In chapter 6, Penelope describes just how young and naïve she was—unable to understand coarse jokes and highly susceptible to Helen’s digs. It also shows how alone she already felt—ignored on her own wedding day by men competing against each other, instead of for her, and gawking at Helen. So, too, begins the habit of getting information from her maids, whose freedom from scrutiny allows them more freedom to study the competitors. The first she hears of Odysseus is that he “was too clever for his own good” (31), which sets the tone for his entire characterization in the book.
This chapter also furthers the storyline of contemptible, arrogant Helen, who remains in competition for Odysseus’ affections (at least in Penelope’s mind). Helen’s reference to Odysseus’ attempt to win her hand in her own marriage competition reinforces that Penelope is “at best only second prize” (35).
At every turn, when an action of Odysseus’ might seem moral or chivalrous, Penelope does not fail to color it with her cynical hindsight. He doesn’t drink in order to prevent his wits from getting dulled, and his kindness toward her in the bedchamber is characterized as one of his persuasive tricks. While she, in her youthful innocence, develops feelings for him, she says, “he behaved as if he reciprocated them” (48). She is careful to avoid painting any of his kind actions as romantic or chivalrous, but always notes how his actions were carefully calculated and self-serving.
This section’s chorus once again uses a lighthearted frame to address dark topics. In the form of a “popular tune,” which the maids perform and then bow (even passing a hat like buskers), the verses express a cliché wish to be whisked away and married to a young hero. However, the repetitive chorus is much darker, telling them to sail on water “as dark as the grave,” (52) where their little boat might sink, concluding that it’s “hope, and hope only, that keeps us afloat” (52). While the power of hope might seem at first glance a sweet sentiment, the chorus is really saying that the maids should take a risk, which might well end up being deadly. Any attempt to escape the life of drudgery and dirt into which they’ve been born will more than likely end up in death.

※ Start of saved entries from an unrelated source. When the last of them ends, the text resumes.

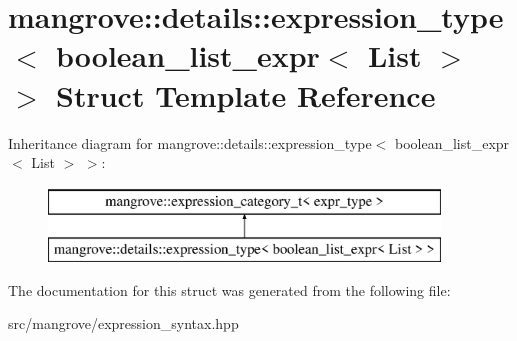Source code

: \hypertarget{structmangrove_1_1details_1_1expression__type_3_01boolean__list__expr_3_01List_01_4_01_4}{}\section{mangrove\+:\+:details\+:\+:expression\+\_\+type$<$ boolean\+\_\+list\+\_\+expr$<$ List $>$ $>$ Struct Template Reference}
\label{structmangrove_1_1details_1_1expression__type_3_01boolean__list__expr_3_01List_01_4_01_4}
Inheritance diagram for mangrove\+:\+:details\+:\+:expression\+\_\+type$<$ boolean\+\_\+list\+\_\+expr$<$ List $>$ $>$\+:\begin{figure}[H]
\begin{center}
\leavevmode
\includegraphics[height=2.000000cm]{structmangrove_1_1details_1_1expression__type_3_01boolean__list__expr_3_01List_01_4_01_4}
\end{center}
\end{figure}


The documentation for this struct was generated from the following file\+:\begin{DoxyCompactItemize}
\item 
src/mangrove/expression\+\_\+syntax.\+hpp\end{DoxyCompactItemize}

As Penelope begins to settle into Ithaca, she continues to admire Odysseus, though, again, she cuts any sentiment with the observation that “his manner was that of an older person to a child” (57) and that he studied her like a puzzle. Her mother-in-law and father do little to welcome her, and Odysseus’s nurse Eurycleia leaves her little duties with which to busy herself, but she does help her adjust much more than her in-laws. So, Penelope continues to feel isolated, and rely on maids for company and aid.
Still, Penelope finds herself compared to Helen. At the birth of Telemachus, Odysseus notes that ‘Helen hasn’t borne a son yet,’ (64) which, though it should make her feel better, only reminds her that he continues to think of Helen (“why was he still—and possibly always—thinking about Helen” [64]).
This chorus’ content is perhaps the most plainly dark of them all, and yet the form is noted as an idyll. An idyll is typically a short description of a picturesque incident in pastoral life, but the content of this poem is a dark analysis of how the maids were treated compared to Telemachus, their contemporary. Again, they emphasize the worthlessness of their bodies, how they were “animal young, to be disposed of at will” (67). And, much like Penelope’s descriptions and experiences, this chorus nurtures empathy for the maids, by describing them as growing up beside Telemachus, “helpless as he was helpless, but ten times more helpless as well” (66).